Católico, porém Bizantino

Chase Padusniak

Chase Padusniak

INTRODUÇÃO

 

Esse não é um texto fácil de escrever. Não que eu tenha vergonha de ser católico bizantino, porém eu sei que o tópico – até mesmo, o próprio nome – sempre exalta alguns ânimos fortes. Alguns ortodoxos vão reagir contra o uniatismo e as maquinações políticas do Ocidente, forçando alguns bons bizantinos a se separarem dos ocidentais. Já alguns católicos latinos vão olhar meio desconfiados para alguns melquitas que chamam o Vaticano I de concílio local, ou até mesmo vão estranhar a ausência da filioque quando ouvirem o Credo. O ser bizantino é uma coisa precária. Estar escrevendo de uma posição dessas me deixa com receio de ofender os meus irmãos, ou até de me achar orando como o fariseu – se não vocalmente, em meu interior: “graças te dou, ó Deus, que não sou como os demais homens: ladrões, injustos e adúlteros; nem como o publicano que está ali” (Lucas 18,11). Peço a Deus que afaste de mim um espírito de vanglória. Eu sei que ele vive dentro de mim, mas eu rezo que ele não viva nas palavras que se seguem.

 

O QUE SÃO CATÓLICOS BIZANTINOS?

 

Ainda assim, sinto a necessidade de confessar, de me explicar. Primeiro, eu preciso fazer isso porque eu quero trazer um entendimento melhor sobre o que e quem são os católicos bizantinos. Além disso, eu preciso fazer isso porque eu quero que outras pessoas entendam melhor o que e quem eu sou. Eu quero ter alguma coisa para recorrer quando for indagado, para poder dizer “essa é minha opinião, e aqui está o porquê.” O ser bizantino é uma coisa precária, e o que leva a essa posição é justamente o abraço a essa precariedade. Teologia e comunhão são assuntos complicados, e por isso eu me sinto em casa na Igreja Rutena (uma das Igrejas Católicas Bizantinas). Eu vou começar contando a minha própria história, de como eu cheguei aqui; e depois eu vou responder algumas objeções frequentes. Eu espero deixar claro por que uma comunhão complexa me serve melhor do que algo absolutamente certo – isto é, por que eu sou o que sou e por que eu adoto a precariedade como definição da minha identidade eclesial. Ao longo desse texto, eu farei algumas críticas a coisas que para mim são difíceis no catolicismo latino e na ortodoxia oriental. Eu espero que essas críticas sejam levadas em conta num espírito de caridade – que é o mesmo espírito que profere essas críticas, eu garanto a você.

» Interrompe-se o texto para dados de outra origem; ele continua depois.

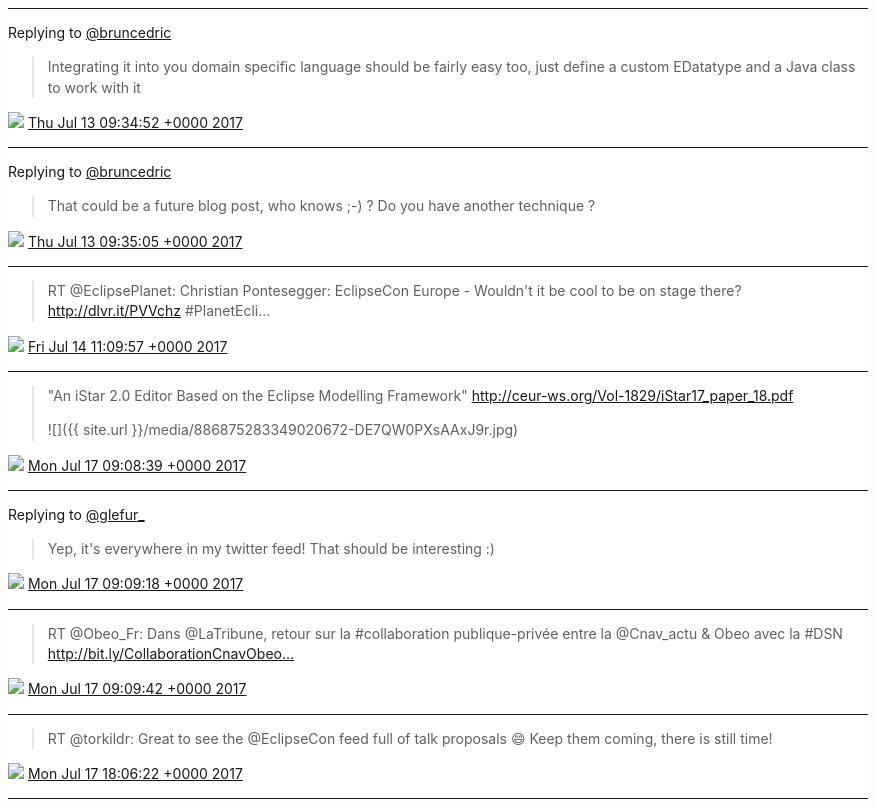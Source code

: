 ----

Replying to [@bruncedric](https://twitter.com/bruncedric/status/885432173632905216)

> Integrating it into you domain specific language should be fairly easy too, just define  a custom EDatatype and a Java class to work with it

<img src="{{ site.url }}/media/tweet.ico" width="12" /> [Thu Jul 13 09:34:52 +0000 2017](https://twitter.com/bruncedric/status/885432331103850497)

----

Replying to [@bruncedric](https://twitter.com/bruncedric/status/885432331103850497)

> That could be a future blog post, who knows ;-) ?  Do you have another technique ?

<img src="{{ site.url }}/media/tweet.ico" width="12" /> [Thu Jul 13 09:35:05 +0000 2017](https://twitter.com/bruncedric/status/885432383717220352)

----

> RT @EclipsePlanet: Christian Pontesegger: EclipseCon Europe - Wouldn't it be cool to be on stage there? http://dlvr.it/PVVchz #PlanetEcli…

<img src="{{ site.url }}/media/tweet.ico" width="12" /> [Fri Jul 14 11:09:57 +0000 2017](https://twitter.com/bruncedric/status/885818643766022148)

----

> "An iStar 2.0 Editor Based on the Eclipse Modelling Framework"
>  http://ceur-ws.org/Vol-1829/iStar17_paper_18.pdf 
> 
> ![]({{ site.url }}/media/886875283349020672-DE7QW0PXsAAxJ9r.jpg)

<img src="{{ site.url }}/media/tweet.ico" width="12" /> [Mon Jul 17 09:08:39 +0000 2017](https://twitter.com/bruncedric/status/886875283349020672)

----

Replying to [@glefur_](https://twitter.com/glefur_/status/886874648524324866)

> Yep, it's everywhere in my twitter feed! That should be interesting :)

<img src="{{ site.url }}/media/tweet.ico" width="12" /> [Mon Jul 17 09:09:18 +0000 2017](https://twitter.com/bruncedric/status/886875446750707712)

----

> RT @Obeo_Fr: Dans @LaTribune, retour sur la #collaboration publique-privée entre la @Cnav_actu &amp; Obeo avec la #DSN http://bit.ly/CollaborationCnavObeo…

<img src="{{ site.url }}/media/tweet.ico" width="12" /> [Mon Jul 17 09:09:42 +0000 2017](https://twitter.com/bruncedric/status/886875545862107136)

----

> RT @torkildr: Great to see the @EclipseCon feed full of talk proposals 😄 Keep them coming, there is still time!

<img src="{{ site.url }}/media/tweet.ico" width="12" /> [Mon Jul 17 18:06:22 +0000 2017](https://twitter.com/bruncedric/status/887010602618679296)

----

Papa Francisco ao lado do primaz greco-católico da Ucrânia, S.B. Sviatoslav.
Fonte: Ukrainian Catholic Eparchy of Edmonton

Eu acabei virando bizantino porque eu estava com raiva do Ocidente, especificamente do Tomismo. Essa é a triste verdade. Eu dediquei a minha vida à leitura e ao estudo de místicos e pseudo-místicos, muitos deles ocidentais – Pseudo-Dionísio, Escoto de Erigena, Hadewijch de Brabante, Matilde de Magdeburgo, Marguerite Porete, Mestre Eckhart, Richard Rolle,  Juliana de Norwich, Margery Kempe, Nicolau de Cusa, Søren Kierkegaard, Simone Weil e Adrienne von Speyr. Eu não era um tomista, mesmo que eu pensasse que Tomás de Aquino estava certo. Eu fui batizado como romano, e agora que eu estava voltando para a fé, eu estava ressentido com ataques constantes à minha paixão por esses místicos, especialmente quando gostar deles era considerado anti-tomista, ou até mesmo, anti-ocidental. Eu pensei em virar ortodoxo, mas logo eu descobri que muitas pessoas na Igreja Ortodoxa eram tão anti-ocidentais quanto os latinos que eu conheci eram anti-orientais (ou, ao menos, anti-místicos). Eu fiquei num mato sem cachorro. Quando eu li os Padres da Capadócia, ou ouvia o Metropolita Kallistos Ware, ou até mesmo estudando as obras do David Bentley Hart, o Oriente parecia impecável e mais acolhedor. Mas na prática, eu descobri que as pessoas ainda eram seres humanos, e que o territorialismo abundava em qualquer lugar que eu fosse. Então eu parei e olhei as opções possíveis. Quando eu estudei o Ocidente medieval (juntamente com um estudo mais detalhado sobre a diversidade teológica no Ocidente), eu descobri que as narrativas históricas simplistas eram muito bonitas para serem verdade. O Ocidente tinha um respeito especial pelo Tomismo, isso é fato. Mas o que dizer do Mestre Eckhart, tomista e místico apofático? E se alguém fizer uma leitura de São Tomás enquanto místico? E o que dizer de Escoto de Erigena, que afirma que a filioque não era um problema (e até mesmo que o Oriente bizantino tinha argumentos melhores!) no século IX? E o que dizer de São Gregório Palamas e a Imaculada Conceição? Por acaso não cantamos na liturgia:

 

É verdadeiramente digno bendizê-la, ó Theotokos, sempre bendita [a minha Igreja traduz por “imaculada],  puríssima e Mãe de nosso Deus. Mais honorável que os querubins, e sem par mais gloriosa  do que os serafins, sem profanação destes à luz ao Deus o Verbo. Verdadeira Theotokos, nós te glorificamos!

 

Ser católico me dá acesso a uma diversidade de ritos, teologias e tradições em plena porém imperfeita comunhão, uma ideia que possui uma história rica. […] Ser bizantino é estar à margem disso, é ter o potencial de transformação por meio do protesto dentro da comunhão. […] Ser católico e bizantino é ser precário.

 

Divina Liturgia celebrada pelo bispo Teodor Martynyuk, bispo auxiliar da Eparquia de Ternopil-Zboriv, na Ucrânia.
Fonte: InCaminno TV (YouTube)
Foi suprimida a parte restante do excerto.